胡锦涛的强化,是强化国家实力,包括硬实力(经济、科技、军事)和软实力(意识形态控制、文化宣传阵地扩张、外交实力扩张等),以实现其“大国崛起”。

在毛泽东的封闭式共产奴役制度时代,主管计划经济的陈云提出过一个公式,叫做“国家拿大头,集体拿中头,个人拿小头。”一九八○年代初胡耀邦与陈云的根本分歧,就是这个“生产目的”之争。胡耀邦主张生产目的是人的需求应以满足广大民众的需求促进经济发展,与陈云主张“抑需求,舍发展,大集中,小分散”针锋相对。今天封闭式传统共产奴役制度演变为开放式现代奴役制度,陈云的公式也调整为国家与外资拿大头,地方、企业、特权精英拿中头,广大工农生产劳动者和下层知识劳动者拿小头。

所以中国社会的贫富两极化是制度性的,而且中国的制度有传染性,影响投资中国的自由国家向两极社会演变。一方面与中国政府合作压榨中国廉价劳工的外国资本、企业上升到巨富地位(如台湾首富郭台铭),另一方面中国的廉价出口产品行销全球市场压低自由国家劳工的工资与生活水准,形塑如日本“趋势专家”大前研一鼓吹的“M型社会”。

向自由民主人权法治宣战

在政治文化领域,胡锦涛的战略是以攻为守。过去邓小平、江泽民拒绝政治改革,采取的是防守战略。邓小平说“中国经济落后,打好民主法治基础,还要三代人时间”。江泽民讲“中国有两亿文盲,首先要解决温饱问题”。今天胡锦涛拒绝政治改革,抵制自由、民主、人权、法治,转守为攻。二○○五年十月十九日中国政府第一次发表《社会主义民主政治白皮书》,这是一篇以中国共产奴役制度下的假民主政治向自由民主人权法治普世价值进攻的宣战书。《白皮书》大言不惭地谎称中国一九四九年开始的共产党一党专政是“近代以来照搬西方民主政治模式的失败尝试向新型人民民主政治的伟大跨越”。

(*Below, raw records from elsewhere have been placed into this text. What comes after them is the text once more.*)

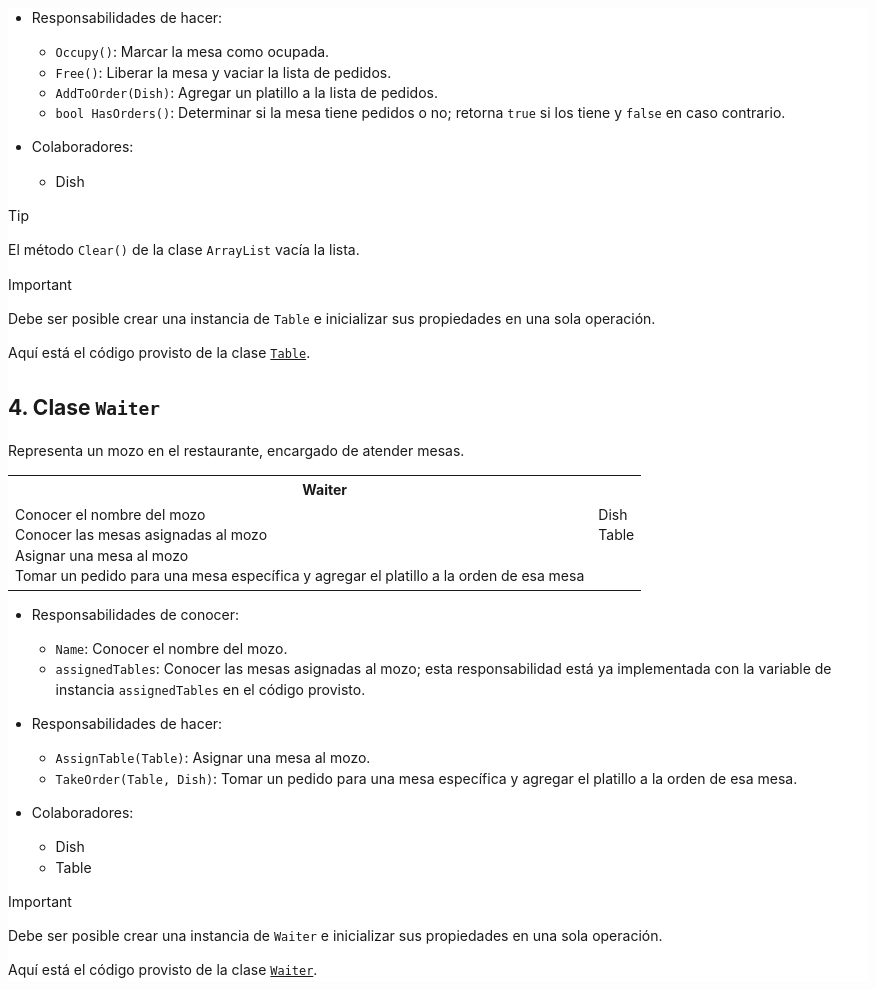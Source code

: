 * Responsabilidades de hacer:
  * `Occupy()`: Marcar la mesa como ocupada.
  * `Free()`: Liberar la mesa y vaciar la lista de pedidos.
  * `AddToOrder(Dish)`: Agregar un platillo a la lista de pedidos.
  * `bool HasOrders()`: Determinar si la mesa tiene pedidos o no; retorna `true`
    si los tiene y `false` en caso contrario.

* Colaboradores:
  * Dish

> [!TIP]
> El método `Clear()` de la clase `ArrayList` vacía la lista.

> [!IMPORTANT]
> Debe ser posible crear una instancia de `Table` e inicializar sus propiedades
> en una sola operación.

Aquí está el código provisto de la clase [`Table`](./src/Table.cs).

## 4. **Clase `Waiter`**

Representa un mozo en el restaurante, encargado de atender mesas.

<table>
  <tr>
    <th colspan="2">
      Waiter
    </th>
  </tr>
  <tr>
    <td>
      Conocer el nombre del mozo<br>
      Conocer las mesas asignadas al mozo<br>
      Asignar una mesa al mozo<br>
      Tomar un pedido para una mesa específica y agregar el platillo a la orden
      de esa mesa<br>
    </td>
    <td>
      Dish<br>
      Table<br>
    </td>
  </tr>
</table>

* Responsabilidades de conocer:
  * `Name`: Conocer el nombre del mozo.
  * `assignedTables`: Conocer las mesas asignadas al mozo; esta responsabilidad
    está ya implementada con la variable de instancia `assignedTables` en el
    código provisto.

* Responsabilidades de hacer:
  * `AssignTable(Table)`: Asignar una mesa al mozo.
  * `TakeOrder(Table, Dish)`: Tomar un pedido para una mesa específica
    y agregar el platillo a la orden de esa mesa.

* Colaboradores:
  * Dish
  * Table

> [!IMPORTANT]
> Debe ser posible crear una instancia de `Waiter` e inicializar sus propiedades
> en una sola operación.

Aquí está el código provisto de la clase [`Waiter`](./src/Waiter.cs).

《白皮书》定义的“民主”,是“中国共产党领导”、“以人民民主专政为可靠保障”、“以民主集中制为根本组织原则和活动方式”的“中国特色社会主义民主”,也就是中国共产党一党专政的奴役制度的代名词。最近海外一些评论家盛赞俞可平的《民主是一个好东西》,却不去弄清胡锦涛、俞可平们的民主是什么东西?

第二,全球扩张战略

胡锦涛的全球战略,是从邓小平的战略防御转为战略进攻。

邓小平的最后岁月,处于柏林墙倒坍,苏联、东欧共产帝国瓦解,第三波民主化浪潮席卷全球之际,共产中国几乎成了自由民主海洋中的一页奴役制度孤岛。当时邓小平提出“韬光养晦”,“不出头、不扛旗”,躲避全球自由民主浪潮的冲击。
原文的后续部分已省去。